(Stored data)
..............................
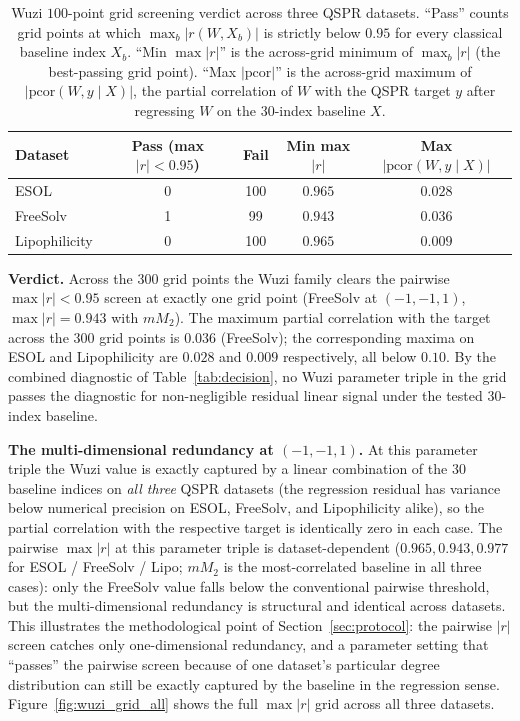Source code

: \documentclass[STIX1COL]{WileyNJDv5}
\theoremstyle{definition}
\begin{document}
\begin{table}[h]
\centering
\small
\caption{Wuzi $100$-point grid screening verdict across three QSPR datasets. ``Pass'' counts grid points at which $\max_{b}\lvert r(W, X_b)\rvert$ is strictly below $0.95$ for every classical baseline index $X_b$. ``Min $\max\lvert r\rvert$'' is the across-grid minimum of $\max_b\lvert r\rvert$ (the best-passing grid point). ``Max $\lvert\mathrm{pcor}\rvert$'' is the across-grid maximum of $\lvert\mathrm{pcor}(W, y \mid X)\rvert$, the partial correlation of $W$ with the QSPR target $y$ after regressing $W$ on the $30$-index baseline $X$.}
\label{tab:wuzi_verdict_paper1}
\begin{tabular}{lcccc}
\toprule
Dataset & Pass (max $\lvert r\rvert < 0.95$) & Fail & Min max $\lvert r\rvert$ & Max $\lvert\mathrm{pcor}(W, y \mid X)\rvert$\\
\midrule
ESOL          & 0 & 100 & $0.965$ & $0.028$\\
FreeSolv      & 1 &  99 & $0.943$ & $0.036$\\
Lipophilicity & 0 & 100 & $0.965$ & $0.009$\\
\bottomrule
\end{tabular}
\end{table}

\textbf{Verdict.} Across the $300$ grid points the Wuzi family
clears the pairwise $\max|r| < 0.95$ screen at exactly one grid
point (FreeSolv at $(-1, -1, 1)$, $\max|r| = 0.943$ with $mM_2$).
The maximum partial correlation with the target across the $300$
grid points is $0.036$ (FreeSolv); the corresponding maxima on
ESOL and Lipophilicity are $0.028$ and $0.009$ respectively, all
below $0.10$. By the combined diagnostic of
Table~\ref{tab:decision}, no Wuzi parameter triple in the grid
passes the diagnostic for non-negligible residual linear signal
under the tested $30$-index baseline.

\textbf{The multi-dimensional redundancy at $(-1, -1, 1)$.}
At this parameter triple the Wuzi value is exactly captured by a
linear combination of the $30$ baseline indices on \emph{all three}
QSPR datasets (the regression residual has variance below numerical
precision on ESOL, FreeSolv, and Lipophilicity alike), so the
partial correlation with the respective target is identically zero
in each case. The pairwise $\max|r|$ at this parameter triple is
dataset-dependent ($0.965, 0.943, 0.977$ for ESOL / FreeSolv / Lipo;
$mM_2$ is the most-correlated baseline in all three cases): only
the FreeSolv value falls below the conventional pairwise threshold,
but the multi-dimensional redundancy is structural and identical
across datasets. This illustrates the methodological point of
Section~\ref{sec:protocol}: the pairwise $|r|$ screen catches only
one-dimensional redundancy, and a parameter setting that ``passes''
the pairwise screen because of one dataset's particular degree
distribution can still be exactly captured by the baseline in the
regression sense. Figure~\ref{fig:wuzi_grid_all} shows the full
$\max|r|$ grid across all three datasets.
\end{document}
..............................
About this exercise – The result should be every entry, word for word, and no pictures.

Task output –
Source code

: \documentclass[STIX1COL]{WileyNJDv5}
\theoremstyle{definition}
\begin{document}
\begin{table}[h]
\centering
\small
\caption{Wuzi $100$-point grid screening verdict across three QSPR datasets. ``Pass'' counts grid points at which $\max_{b}\lvert r(W, X_b)\rvert$ is strictly below $0.95$ for every classical baseline index $X_b$. ``Min $\max\lvert r\rvert$'' is the across-grid minimum of $\max_b\lvert r\rvert$ (the best-passing grid point). ``Max $\lvert\mathrm{pcor}\rvert$'' is the across-grid maximum of $\lvert\mathrm{pcor}(W, y \mid X)\rvert$, the partial correlation of $W$ with the QSPR target $y$ after regressing $W$ on the $30$-index baseline $X$.}
\label{tab:wuzi_verdict_paper1}
\begin{tabular}{lcccc}
\toprule
Dataset & Pass (max $\lvert r\rvert < 0.95$) & Fail & Min max $\lvert r\rvert$ & Max $\lvert\mathrm{pcor}(W, y \mid X)\rvert$\\
\midrule
ESOL          & 0 & 100 & $0.965$ & $0.028$\\
FreeSolv      & 1 &  99 & $0.943$ & $0.036$\\
Lipophilicity & 0 & 100 & $0.965$ & $0.009$\\
\bottomrule
\end{tabular}
\end{table}

\textbf{Verdict.} Across the $300$ grid points the Wuzi family
clears the pairwise $\max|r| < 0.95$ screen at exactly one grid
point (FreeSolv at $(-1, -1, 1)$, $\max|r| = 0.943$ with $mM_2$).
The maximum partial correlation with the target across the $300$
grid points is $0.036$ (FreeSolv); the corresponding maxima on
ESOL and Lipophilicity are $0.028$ and $0.009$ respectively, all
below $0.10$. By the combined diagnostic of
Table~\ref{tab:decision}, no Wuzi parameter triple in the grid
passes the diagnostic for non-negligible residual linear signal
under the tested $30$-index baseline.

\textbf{The multi-dimensional redundancy at $(-1, -1, 1)$.}
At this parameter triple the Wuzi value is exactly captured by a
linear combination of the $30$ baseline indices on \emph{all three}
QSPR datasets (the regression residual has variance below numerical
precision on ESOL, FreeSolv, and Lipophilicity alike), so the
partial correlation with the respective target is identically zero
in each case. The pairwise $\max|r|$ at this parameter triple is
dataset-dependent ($0.965, 0.943, 0.977$ for ESOL / FreeSolv / Lipo;
$mM_2$ is the most-correlated baseline in all three cases): only
the FreeSolv value falls below the conventional pairwise threshold,
but the multi-dimensional redundancy is structural and identical
across datasets. This illustrates the methodological point of
Section~\ref{sec:protocol}: the pairwise $|r|$ screen catches only
one-dimensional redundancy, and a parameter setting that ``passes''
the pairwise screen because of one dataset's particular degree
distribution can still be exactly captured by the baseline in the
regression sense. Figure~\ref{fig:wuzi_grid_all} shows the full
$\max|r|$ grid across all three datasets.
\end{document}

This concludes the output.